Exercise prompt. Using the records that follow, count the lines containing the word "social" and give that number only.

[Stored data entries]
——————————

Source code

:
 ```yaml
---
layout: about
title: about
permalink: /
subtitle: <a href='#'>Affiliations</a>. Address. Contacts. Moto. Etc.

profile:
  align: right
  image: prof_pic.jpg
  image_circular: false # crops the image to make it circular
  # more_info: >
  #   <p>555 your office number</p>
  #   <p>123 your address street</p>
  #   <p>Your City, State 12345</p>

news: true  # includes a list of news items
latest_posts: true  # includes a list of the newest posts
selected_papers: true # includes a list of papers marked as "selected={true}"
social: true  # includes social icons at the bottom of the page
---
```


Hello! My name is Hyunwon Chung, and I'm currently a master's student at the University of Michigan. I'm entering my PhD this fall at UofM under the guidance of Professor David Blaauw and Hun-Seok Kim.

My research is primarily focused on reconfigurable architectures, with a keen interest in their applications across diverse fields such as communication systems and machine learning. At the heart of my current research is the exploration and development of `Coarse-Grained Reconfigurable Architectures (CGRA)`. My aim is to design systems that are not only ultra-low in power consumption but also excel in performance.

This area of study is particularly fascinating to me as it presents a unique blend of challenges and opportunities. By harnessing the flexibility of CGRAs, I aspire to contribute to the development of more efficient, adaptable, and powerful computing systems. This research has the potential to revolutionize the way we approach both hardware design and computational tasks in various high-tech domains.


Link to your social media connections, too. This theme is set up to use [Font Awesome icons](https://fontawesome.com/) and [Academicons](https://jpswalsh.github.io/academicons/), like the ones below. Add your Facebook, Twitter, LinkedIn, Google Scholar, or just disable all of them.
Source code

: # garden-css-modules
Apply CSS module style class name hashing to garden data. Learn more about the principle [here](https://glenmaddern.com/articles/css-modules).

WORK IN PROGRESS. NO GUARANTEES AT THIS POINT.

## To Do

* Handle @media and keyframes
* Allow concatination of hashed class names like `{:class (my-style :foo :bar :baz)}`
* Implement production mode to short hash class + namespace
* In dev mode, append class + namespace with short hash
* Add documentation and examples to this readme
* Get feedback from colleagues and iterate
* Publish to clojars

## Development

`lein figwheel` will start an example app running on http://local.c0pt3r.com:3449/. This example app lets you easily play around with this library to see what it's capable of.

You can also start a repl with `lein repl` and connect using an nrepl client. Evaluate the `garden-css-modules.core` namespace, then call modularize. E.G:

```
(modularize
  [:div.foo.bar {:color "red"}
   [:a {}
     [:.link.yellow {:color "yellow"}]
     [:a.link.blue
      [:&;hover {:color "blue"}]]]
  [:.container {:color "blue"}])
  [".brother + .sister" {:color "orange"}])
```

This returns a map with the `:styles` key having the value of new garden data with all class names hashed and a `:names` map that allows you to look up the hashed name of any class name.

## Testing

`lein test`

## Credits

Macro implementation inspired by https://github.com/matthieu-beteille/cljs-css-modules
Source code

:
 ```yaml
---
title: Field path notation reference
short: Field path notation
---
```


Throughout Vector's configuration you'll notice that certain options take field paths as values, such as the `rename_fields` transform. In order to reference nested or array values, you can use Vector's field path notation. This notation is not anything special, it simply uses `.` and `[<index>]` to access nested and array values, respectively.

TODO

——————————

Reply. 2